(Work instruction):
Return, exactly as written, all lines from the line containing "- Application state management" to the end of the entries below, with both ends included.

Data provided Block Start

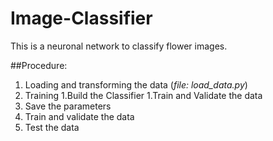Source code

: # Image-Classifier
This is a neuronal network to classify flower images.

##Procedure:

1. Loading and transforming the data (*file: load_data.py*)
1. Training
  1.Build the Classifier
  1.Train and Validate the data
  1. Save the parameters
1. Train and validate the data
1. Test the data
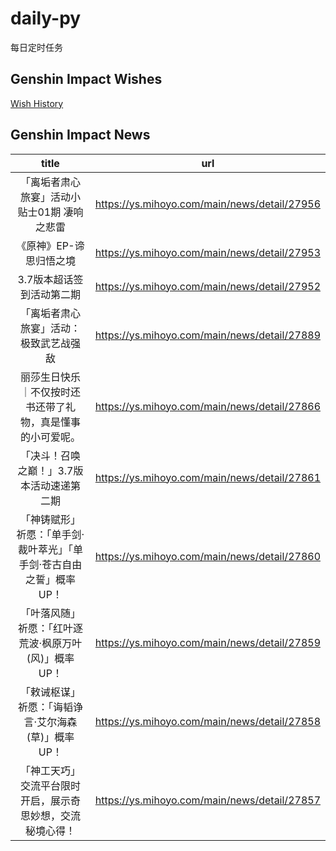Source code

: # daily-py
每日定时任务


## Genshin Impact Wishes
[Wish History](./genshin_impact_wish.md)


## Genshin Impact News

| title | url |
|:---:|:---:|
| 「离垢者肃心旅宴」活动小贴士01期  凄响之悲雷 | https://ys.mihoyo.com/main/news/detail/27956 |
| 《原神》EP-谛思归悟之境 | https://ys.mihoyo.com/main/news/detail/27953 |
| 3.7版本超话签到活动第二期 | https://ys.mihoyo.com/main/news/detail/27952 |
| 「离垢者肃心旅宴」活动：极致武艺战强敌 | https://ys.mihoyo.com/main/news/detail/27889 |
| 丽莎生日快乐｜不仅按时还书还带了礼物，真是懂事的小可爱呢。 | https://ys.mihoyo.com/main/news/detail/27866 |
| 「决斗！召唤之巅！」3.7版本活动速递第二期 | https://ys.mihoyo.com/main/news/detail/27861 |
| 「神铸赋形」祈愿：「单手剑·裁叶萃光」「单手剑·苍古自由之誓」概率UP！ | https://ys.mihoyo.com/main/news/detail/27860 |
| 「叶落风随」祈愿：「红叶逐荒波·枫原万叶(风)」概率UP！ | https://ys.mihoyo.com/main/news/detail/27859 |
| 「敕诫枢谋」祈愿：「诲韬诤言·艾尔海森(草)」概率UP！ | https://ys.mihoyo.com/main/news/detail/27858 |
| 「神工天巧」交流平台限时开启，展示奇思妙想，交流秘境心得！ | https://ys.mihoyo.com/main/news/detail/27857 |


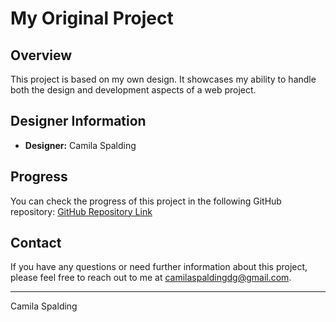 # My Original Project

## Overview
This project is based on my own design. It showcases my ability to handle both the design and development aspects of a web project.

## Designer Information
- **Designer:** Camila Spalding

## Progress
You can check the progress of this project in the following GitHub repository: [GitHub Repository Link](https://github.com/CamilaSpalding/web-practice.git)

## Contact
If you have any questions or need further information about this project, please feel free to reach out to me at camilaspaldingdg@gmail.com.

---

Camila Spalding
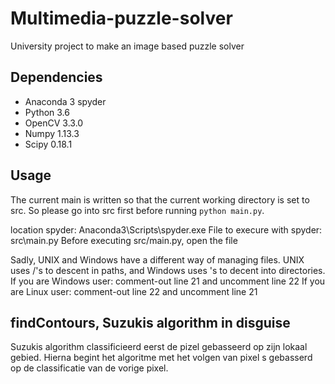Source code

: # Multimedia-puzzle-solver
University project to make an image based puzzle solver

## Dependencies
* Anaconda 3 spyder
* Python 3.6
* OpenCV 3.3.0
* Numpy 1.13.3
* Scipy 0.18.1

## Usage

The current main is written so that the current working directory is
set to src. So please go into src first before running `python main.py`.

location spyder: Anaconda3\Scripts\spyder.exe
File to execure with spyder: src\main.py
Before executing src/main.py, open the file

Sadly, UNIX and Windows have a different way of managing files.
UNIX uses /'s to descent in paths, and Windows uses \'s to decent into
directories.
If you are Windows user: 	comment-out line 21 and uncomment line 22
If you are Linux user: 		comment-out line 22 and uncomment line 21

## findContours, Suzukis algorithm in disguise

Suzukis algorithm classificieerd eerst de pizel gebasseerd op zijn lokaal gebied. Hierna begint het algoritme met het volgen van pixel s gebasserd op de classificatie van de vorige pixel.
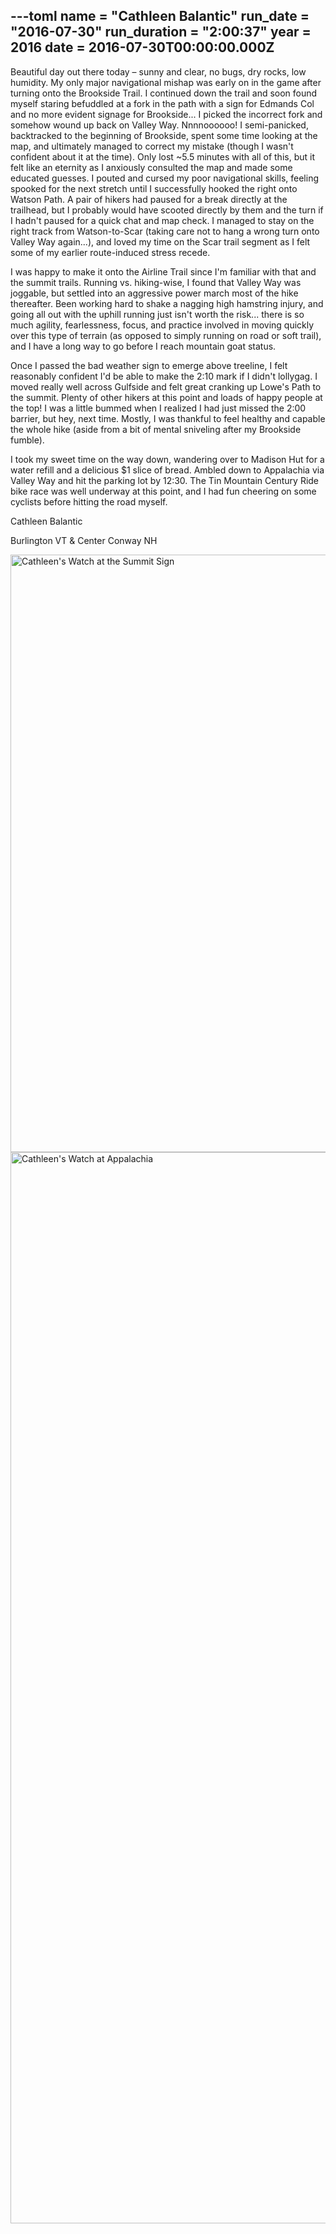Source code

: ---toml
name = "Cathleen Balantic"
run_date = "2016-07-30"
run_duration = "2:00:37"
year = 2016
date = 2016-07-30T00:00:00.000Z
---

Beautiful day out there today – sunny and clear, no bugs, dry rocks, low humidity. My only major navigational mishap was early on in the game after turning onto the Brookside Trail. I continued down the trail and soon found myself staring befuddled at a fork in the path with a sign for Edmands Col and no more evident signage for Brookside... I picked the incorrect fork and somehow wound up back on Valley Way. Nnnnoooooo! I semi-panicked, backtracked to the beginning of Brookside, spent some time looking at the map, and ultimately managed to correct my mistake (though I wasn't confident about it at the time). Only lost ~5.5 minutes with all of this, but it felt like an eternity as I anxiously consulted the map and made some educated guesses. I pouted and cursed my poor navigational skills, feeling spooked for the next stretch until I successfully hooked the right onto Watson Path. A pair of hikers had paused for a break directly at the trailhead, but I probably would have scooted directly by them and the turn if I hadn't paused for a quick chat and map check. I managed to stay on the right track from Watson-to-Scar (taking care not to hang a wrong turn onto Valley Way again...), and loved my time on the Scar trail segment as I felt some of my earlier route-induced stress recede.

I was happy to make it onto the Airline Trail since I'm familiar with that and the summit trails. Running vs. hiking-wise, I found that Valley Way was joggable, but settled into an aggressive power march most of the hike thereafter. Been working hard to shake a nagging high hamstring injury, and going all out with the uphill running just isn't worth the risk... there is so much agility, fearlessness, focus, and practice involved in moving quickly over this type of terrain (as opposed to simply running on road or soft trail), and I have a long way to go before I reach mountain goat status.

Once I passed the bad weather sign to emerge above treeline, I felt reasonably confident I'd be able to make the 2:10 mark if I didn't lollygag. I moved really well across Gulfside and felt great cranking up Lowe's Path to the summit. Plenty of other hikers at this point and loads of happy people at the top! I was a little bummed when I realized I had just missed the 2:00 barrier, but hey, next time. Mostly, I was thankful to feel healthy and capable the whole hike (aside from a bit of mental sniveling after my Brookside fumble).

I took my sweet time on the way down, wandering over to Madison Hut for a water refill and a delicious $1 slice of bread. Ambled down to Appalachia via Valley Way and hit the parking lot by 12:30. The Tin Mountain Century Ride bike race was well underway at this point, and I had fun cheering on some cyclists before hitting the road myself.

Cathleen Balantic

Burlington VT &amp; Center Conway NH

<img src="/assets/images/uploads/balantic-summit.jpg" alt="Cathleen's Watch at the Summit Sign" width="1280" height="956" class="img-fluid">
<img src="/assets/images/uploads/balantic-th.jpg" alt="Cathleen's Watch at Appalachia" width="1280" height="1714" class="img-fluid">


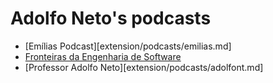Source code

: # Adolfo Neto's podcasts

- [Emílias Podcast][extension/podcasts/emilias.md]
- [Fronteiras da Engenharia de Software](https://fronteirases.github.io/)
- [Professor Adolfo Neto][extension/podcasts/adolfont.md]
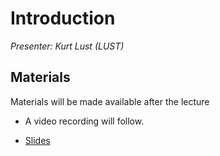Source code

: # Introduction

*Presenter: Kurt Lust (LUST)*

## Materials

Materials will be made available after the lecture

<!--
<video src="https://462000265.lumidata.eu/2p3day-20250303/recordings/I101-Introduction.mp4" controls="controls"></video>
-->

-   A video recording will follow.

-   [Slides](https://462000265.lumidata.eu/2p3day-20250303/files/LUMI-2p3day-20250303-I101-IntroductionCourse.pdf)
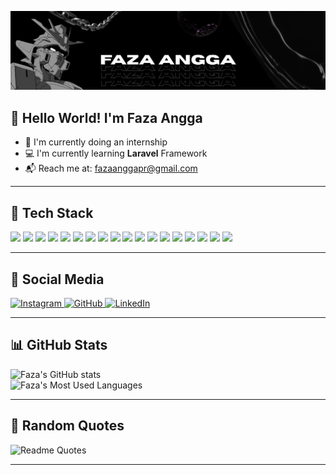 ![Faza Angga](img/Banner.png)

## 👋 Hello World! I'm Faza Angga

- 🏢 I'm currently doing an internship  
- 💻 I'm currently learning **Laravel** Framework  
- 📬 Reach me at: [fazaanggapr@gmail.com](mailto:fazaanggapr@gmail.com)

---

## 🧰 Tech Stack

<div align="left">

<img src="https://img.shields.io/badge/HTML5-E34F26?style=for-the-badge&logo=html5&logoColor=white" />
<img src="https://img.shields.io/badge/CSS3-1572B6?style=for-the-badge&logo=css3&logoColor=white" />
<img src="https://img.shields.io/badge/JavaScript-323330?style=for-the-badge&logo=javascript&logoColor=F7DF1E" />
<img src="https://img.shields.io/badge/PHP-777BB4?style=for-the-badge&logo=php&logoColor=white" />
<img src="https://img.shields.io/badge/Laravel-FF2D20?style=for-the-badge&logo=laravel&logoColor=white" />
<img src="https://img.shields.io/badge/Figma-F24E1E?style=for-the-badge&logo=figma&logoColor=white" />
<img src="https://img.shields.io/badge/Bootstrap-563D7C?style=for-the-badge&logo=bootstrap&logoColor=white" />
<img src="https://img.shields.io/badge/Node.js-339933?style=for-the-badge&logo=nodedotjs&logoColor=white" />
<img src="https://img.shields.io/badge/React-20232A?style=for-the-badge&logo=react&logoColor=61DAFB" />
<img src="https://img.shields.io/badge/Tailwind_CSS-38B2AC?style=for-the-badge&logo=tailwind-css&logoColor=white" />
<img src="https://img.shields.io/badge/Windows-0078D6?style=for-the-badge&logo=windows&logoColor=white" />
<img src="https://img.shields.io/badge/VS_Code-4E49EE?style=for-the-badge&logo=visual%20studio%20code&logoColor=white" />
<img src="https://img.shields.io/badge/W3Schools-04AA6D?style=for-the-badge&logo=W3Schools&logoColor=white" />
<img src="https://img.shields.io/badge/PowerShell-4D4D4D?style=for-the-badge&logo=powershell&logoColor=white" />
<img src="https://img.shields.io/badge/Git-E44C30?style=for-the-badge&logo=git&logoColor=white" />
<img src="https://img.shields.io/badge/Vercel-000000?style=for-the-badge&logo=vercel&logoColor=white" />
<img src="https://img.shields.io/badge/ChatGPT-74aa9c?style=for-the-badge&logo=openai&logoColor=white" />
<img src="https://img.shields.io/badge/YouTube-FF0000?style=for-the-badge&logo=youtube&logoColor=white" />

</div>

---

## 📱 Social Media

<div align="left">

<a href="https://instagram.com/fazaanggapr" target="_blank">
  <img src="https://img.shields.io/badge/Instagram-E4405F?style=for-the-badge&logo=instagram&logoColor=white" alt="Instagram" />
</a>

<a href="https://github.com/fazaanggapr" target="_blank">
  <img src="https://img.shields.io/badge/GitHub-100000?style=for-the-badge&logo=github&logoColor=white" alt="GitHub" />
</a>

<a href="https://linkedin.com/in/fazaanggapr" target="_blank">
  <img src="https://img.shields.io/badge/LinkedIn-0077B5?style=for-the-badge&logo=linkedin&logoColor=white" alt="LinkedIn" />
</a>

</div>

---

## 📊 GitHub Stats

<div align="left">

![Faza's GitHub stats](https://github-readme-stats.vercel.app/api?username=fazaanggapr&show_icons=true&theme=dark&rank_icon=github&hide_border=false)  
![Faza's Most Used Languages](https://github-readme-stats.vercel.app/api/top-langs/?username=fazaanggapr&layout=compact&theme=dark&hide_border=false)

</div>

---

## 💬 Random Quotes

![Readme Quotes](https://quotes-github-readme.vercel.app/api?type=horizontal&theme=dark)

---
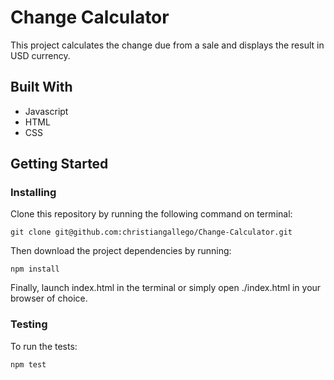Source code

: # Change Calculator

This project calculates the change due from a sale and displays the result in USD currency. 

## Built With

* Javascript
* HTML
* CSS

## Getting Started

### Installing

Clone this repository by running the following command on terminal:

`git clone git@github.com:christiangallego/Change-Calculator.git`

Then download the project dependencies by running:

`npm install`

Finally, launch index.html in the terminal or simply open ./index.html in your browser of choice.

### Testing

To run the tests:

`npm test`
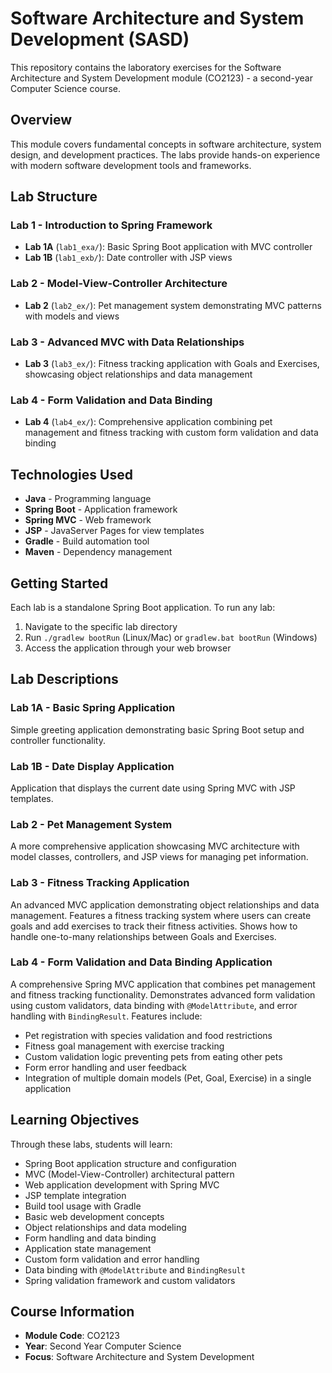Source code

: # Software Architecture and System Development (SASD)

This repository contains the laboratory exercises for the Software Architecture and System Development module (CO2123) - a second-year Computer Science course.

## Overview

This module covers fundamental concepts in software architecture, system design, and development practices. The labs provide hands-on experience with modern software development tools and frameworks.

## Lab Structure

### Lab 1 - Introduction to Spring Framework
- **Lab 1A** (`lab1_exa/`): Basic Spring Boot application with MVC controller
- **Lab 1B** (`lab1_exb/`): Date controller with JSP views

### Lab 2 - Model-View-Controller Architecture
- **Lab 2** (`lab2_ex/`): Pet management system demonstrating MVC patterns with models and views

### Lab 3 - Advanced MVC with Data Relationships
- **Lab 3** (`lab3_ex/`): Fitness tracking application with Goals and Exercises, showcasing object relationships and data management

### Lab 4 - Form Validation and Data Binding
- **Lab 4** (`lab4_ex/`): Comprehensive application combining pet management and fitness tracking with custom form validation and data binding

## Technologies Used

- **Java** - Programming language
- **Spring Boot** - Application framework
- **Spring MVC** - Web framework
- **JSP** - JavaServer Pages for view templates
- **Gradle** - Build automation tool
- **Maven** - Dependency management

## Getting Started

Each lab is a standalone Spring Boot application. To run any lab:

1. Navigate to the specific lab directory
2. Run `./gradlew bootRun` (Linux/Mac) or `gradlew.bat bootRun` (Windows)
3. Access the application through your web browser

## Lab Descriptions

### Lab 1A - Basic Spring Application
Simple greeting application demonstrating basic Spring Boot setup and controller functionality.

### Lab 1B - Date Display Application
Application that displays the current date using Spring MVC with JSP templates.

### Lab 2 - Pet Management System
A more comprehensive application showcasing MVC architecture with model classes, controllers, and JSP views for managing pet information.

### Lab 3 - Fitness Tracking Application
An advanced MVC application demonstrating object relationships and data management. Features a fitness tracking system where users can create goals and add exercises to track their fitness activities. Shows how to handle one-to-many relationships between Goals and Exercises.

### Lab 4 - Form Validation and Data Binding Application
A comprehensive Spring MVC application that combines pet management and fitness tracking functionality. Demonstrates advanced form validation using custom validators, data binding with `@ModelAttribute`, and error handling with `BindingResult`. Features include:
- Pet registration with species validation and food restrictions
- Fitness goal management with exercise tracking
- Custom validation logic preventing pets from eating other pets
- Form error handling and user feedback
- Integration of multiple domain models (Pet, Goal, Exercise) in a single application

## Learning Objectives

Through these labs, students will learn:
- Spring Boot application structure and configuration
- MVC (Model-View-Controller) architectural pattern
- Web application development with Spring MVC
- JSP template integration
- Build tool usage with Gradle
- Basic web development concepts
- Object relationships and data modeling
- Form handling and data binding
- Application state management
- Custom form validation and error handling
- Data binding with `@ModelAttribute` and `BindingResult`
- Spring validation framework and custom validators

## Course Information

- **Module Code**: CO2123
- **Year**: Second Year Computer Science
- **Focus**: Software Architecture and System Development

Data provided Block End

(Exercise answer):
- Application state management
- Custom form validation and error handling
- Data binding with `@ModelAttribute` and `BindingResult`
- Spring validation framework and custom validators

## Course Information

- **Module Code**: CO2123
- **Year**: Second Year Computer Science
- **Focus**: Software Architecture and System Development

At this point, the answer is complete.